The PostgreSQL Operator runs within a Deployment in the Kubernetes cluster. An administrator will deploy the operator deployment using the provided script. Once installed and running, the Operator pod will start watching for certain defined events.

The operator watches for create/update/delete actions on the pgcluster custom resource definitions. When the CLI creates for example a new pgcluster custom resource definition, the operator catches that event and creates pods and services for that new cluster request.

CLI Design

The CLI uses the cobra package to implement CLI functionality like help text, config file processing, and command line parsing.

The pgo client is essentially a REST client which communicates to the pgo-apiserver REST server running within the Operator pod. In some cases you might want to split the apiserver out into its own Deployment but the default deployment has a consolidated pod that contains both the apiserver and operator containers simply for convenience of deployment and updates.

Verbs

A user works with the CLI by entering verbs to indicate what they want to do, as follows.

pgo show cluster all
pgo delete cluster db1 db2 db3
pgo create cluster mycluster

In the above example, the show, backup, delete, and create verbs are used.
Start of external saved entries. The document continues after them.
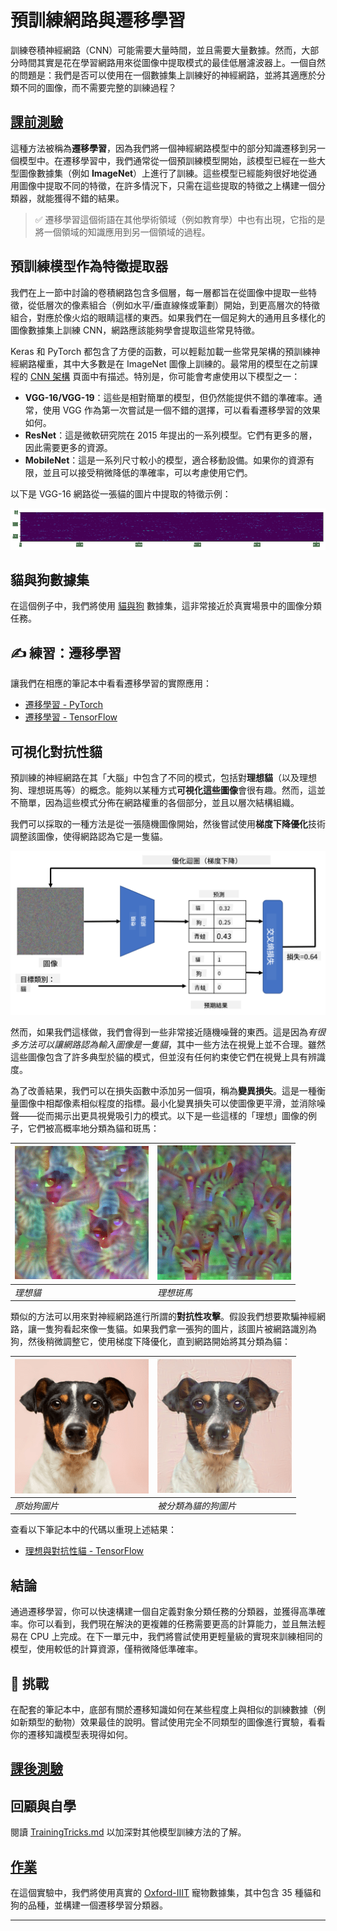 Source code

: <!--
CO_OP_TRANSLATOR_METADATA:
{
  "original_hash": "178c0b5ee5395733eb18aec51e71a0a9",
  "translation_date": "2025-09-23T12:56:56+00:00",
  "source_file": "lessons/4-ComputerVision/08-TransferLearning/README.md",
  "language_code": "tw"
}
-->
# 預訓練網路與遷移學習

訓練卷積神經網路（CNN）可能需要大量時間，並且需要大量數據。然而，大部分時間其實是花在學習網路用來從圖像中提取模式的最佳低層濾波器上。一個自然的問題是：我們是否可以使用在一個數據集上訓練好的神經網路，並將其適應於分類不同的圖像，而不需要完整的訓練過程？

## [課前測驗](https://ff-quizzes.netlify.app/en/ai/quiz/15)

這種方法被稱為**遷移學習**，因為我們將一個神經網路模型中的部分知識遷移到另一個模型中。在遷移學習中，我們通常從一個預訓練模型開始，該模型已經在一些大型圖像數據集（例如 **ImageNet**）上進行了訓練。這些模型已經能夠很好地從通用圖像中提取不同的特徵，在許多情況下，只需在這些提取的特徵之上構建一個分類器，就能獲得不錯的結果。

> ✅ 遷移學習這個術語在其他學術領域（例如教育學）中也有出現，它指的是將一個領域的知識應用到另一個領域的過程。

## 預訓練模型作為特徵提取器

我們在上一節中討論的卷積網路包含多個層，每一層都旨在從圖像中提取一些特徵，從低層次的像素組合（例如水平/垂直線條或筆劃）開始，到更高層次的特徵組合，對應於像火焰的眼睛這樣的東西。如果我們在一個足夠大的通用且多樣化的圖像數據集上訓練 CNN，網路應該能夠學會提取這些常見特徵。

Keras 和 PyTorch 都包含了方便的函數，可以輕鬆加載一些常見架構的預訓練神經網路權重，其中大多數是在 ImageNet 圖像上訓練的。最常用的模型在之前課程的 [CNN 架構](../07-ConvNets/CNN_Architectures.md) 頁面中有描述。特別是，你可能會考慮使用以下模型之一：

* **VGG-16/VGG-19**：這些是相對簡單的模型，但仍然能提供不錯的準確率。通常，使用 VGG 作為第一次嘗試是一個不錯的選擇，可以看看遷移學習的效果如何。
* **ResNet**：這是微軟研究院在 2015 年提出的一系列模型。它們有更多的層，因此需要更多的資源。
* **MobileNet**：這是一系列尺寸較小的模型，適合移動設備。如果你的資源有限，並且可以接受稍微降低的準確率，可以考慮使用它們。

以下是 VGG-16 網路從一張貓的圖片中提取的特徵示例：

![VGG-16 提取的特徵](../../../../../translated_images/features.6291f9c7ba3a0b951af88fc9864632b9115365410765680680d30c927dd67354.tw.png)

## 貓與狗數據集

在這個例子中，我們將使用 [貓與狗](https://www.microsoft.com/download/details.aspx?id=54765&WT.mc_id=academic-77998-cacaste) 數據集，這非常接近於真實場景中的圖像分類任務。

## ✍️ 練習：遷移學習

讓我們在相應的筆記本中看看遷移學習的實際應用：

* [遷移學習 - PyTorch](TransferLearningPyTorch.ipynb)
* [遷移學習 - TensorFlow](TransferLearningTF.ipynb)

## 可視化對抗性貓

預訓練的神經網路在其「大腦」中包含了不同的模式，包括對**理想貓**（以及理想狗、理想斑馬等）的概念。能夠以某種方式**可視化這些圖像**會很有趣。然而，這並不簡單，因為這些模式分佈在網路權重的各個部分，並且以層次結構組織。

我們可以採取的一種方法是從一張隨機圖像開始，然後嘗試使用**梯度下降優化**技術調整該圖像，使得網路認為它是一隻貓。

![圖像優化循環](../../../../../translated_images/ideal-cat-loop.999fbb8ff306e044f997032f4eef9152b453e6a990e449bbfb107de2493cc37e.tw.png)

然而，如果我們這樣做，我們會得到一些非常接近隨機噪聲的東西。這是因為*有很多方法可以讓網路認為輸入圖像是一隻貓*，其中一些方法在視覺上並不合理。雖然這些圖像包含了許多典型於貓的模式，但並沒有任何約束使它們在視覺上具有辨識度。

為了改善結果，我們可以在損失函數中添加另一個項，稱為**變異損失**。這是一種衡量圖像中相鄰像素相似程度的指標。最小化變異損失可以使圖像更平滑，並消除噪聲——從而揭示出更具視覺吸引力的模式。以下是一些這樣的「理想」圖像的例子，它們被高概率地分類為貓和斑馬：

![理想貓](../../../../../translated_images/ideal-cat.203dd4597643d6b0bd73038b87f9c0464322725e3a06ab145d25d4a861c70592.tw.png) | ![理想斑馬](../../../../../translated_images/ideal-zebra.7f70e8b54ee15a7a314000bb5df38a6cfe086ea04d60df4d3ef313d046b98a2b.tw.png)
-----|-----
*理想貓* | *理想斑馬*

類似的方法可以用來對神經網路進行所謂的**對抗性攻擊**。假設我們想要欺騙神經網路，讓一隻狗看起來像一隻貓。如果我們拿一張狗的圖片，該圖片被網路識別為狗，然後稍微調整它，使用梯度下降優化，直到網路開始將其分類為貓：

![狗的圖片](../../../../../translated_images/original-dog.8f68a67d2fe0911f33041c0f7fce8aa4ea919f9d3917ec4b468298522aeb6356.tw.png) | ![被分類為貓的狗圖片](../../../../../translated_images/adversarial-dog.d9fc7773b0142b89752539bfbf884118de845b3851c5162146ea0b8809fc820f.tw.png)
-----|-----
*原始狗圖片* | *被分類為貓的狗圖片*

查看以下筆記本中的代碼以重現上述結果：

* [理想與對抗性貓 - TensorFlow](AdversarialCat_TF.ipynb)

## 結論

通過遷移學習，你可以快速構建一個自定義對象分類任務的分類器，並獲得高準確率。你可以看到，我們現在解決的更複雜的任務需要更高的計算能力，並且無法輕易在 CPU 上完成。在下一單元中，我們將嘗試使用更輕量級的實現來訓練相同的模型，使用較低的計算資源，僅稍微降低準確率。

## 🚀 挑戰

在配套的筆記本中，底部有關於遷移知識如何在某些程度上與相似的訓練數據（例如新類型的動物）效果最佳的說明。嘗試使用完全不同類型的圖像進行實驗，看看你的遷移知識模型表現得如何。

## [課後測驗](https://ff-quizzes.netlify.app/en/ai/quiz/16)

## 回顧與自學

閱讀 [TrainingTricks.md](TrainingTricks.md) 以加深對其他模型訓練方法的了解。

## [作業](lab/README.md)

在這個實驗中，我們將使用真實的 [Oxford-IIIT](https://www.robots.ox.ac.uk/~vgg/data/pets/) 寵物數據集，其中包含 35 種貓和狗的品種，並構建一個遷移學習分類器。

---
The CLI is case sensitive and supports only lowercase.

Affinity

You can have the Operator add an affinity section to a new Cluster Deployment if you want to cause Kubernetes to attempt to schedule a primary cluster to a specific Kubernetes node.

You can see the nodes on your Kube cluster by running the following -

kubectl get nodes

You can then specify one of those names (e.g. kubeadm-node2) when creating a cluster -

pgo create cluster thatcluster --node-name=kubeadm-node2

The affinity rule inserted in the Deployment will used a preferred strategy so that if the node were down or not available, Kube would go ahead and schedule the Pod on another node.

You can always view the actual node your cluster pod is scheduled on through the following command.

kubectl get pod -o wide

When you scale up a Cluster and add a replica, the scaling will take into account the use of --node-name. If it sees that a cluster was created with a specific node name, then the replica Deployment will add an affinity rule to attempt to schedule the replica on a different node than the node the primary is schedule on. This provides a simple version of high availability and causes the primary and replicas to not live on the same Kubernetes node.

Debugging

To see if the operator pod is running enter the following -

kubectl get pod -l 'name=postgres-operator'

To verify the operator is running and has deployed the Custom Resources execute the following -

kubectl get crd

The full list of CRDs that are created over time are shown below.

NAME                               KIND
pgbackups.cr.client-go.k8s.io      CustomResourceDefinition.v1beta1.apiextensions.k8s.io
pgclusters.cr.client-go.k8s.io     CustomResourceDefinition.v1beta1.apiextensions.k8s.io
pgpolicies.cr.client-go.k8s.io     CustomResourceDefinition.v1beta1.apiextensions.k8s.io
pgpolicylogs.cr.client-go.k8s.io   CustomResourceDefinition.v1beta1.apiextensions.k8s.io
pgupgrades.cr.client-go.k8s.io     CustomResourceDefinition.v1beta1.apiextensions.k8s.io
pgtasks.cr.client-go.k8s.io        CustomResourceDefinition.v1beta1.apiextensions.k8s.io

Persistent Volumes

Currently, the operator does not delete persistent volumes by default. Instead, it deletes the claims on the volumes. Starting with release 2.4, the Operator will create Jobs that actually run rm commands on the data volumes before actually removing the Persistent Volumes if the user passes a `--delete-data ` flag when deleting a database cluster.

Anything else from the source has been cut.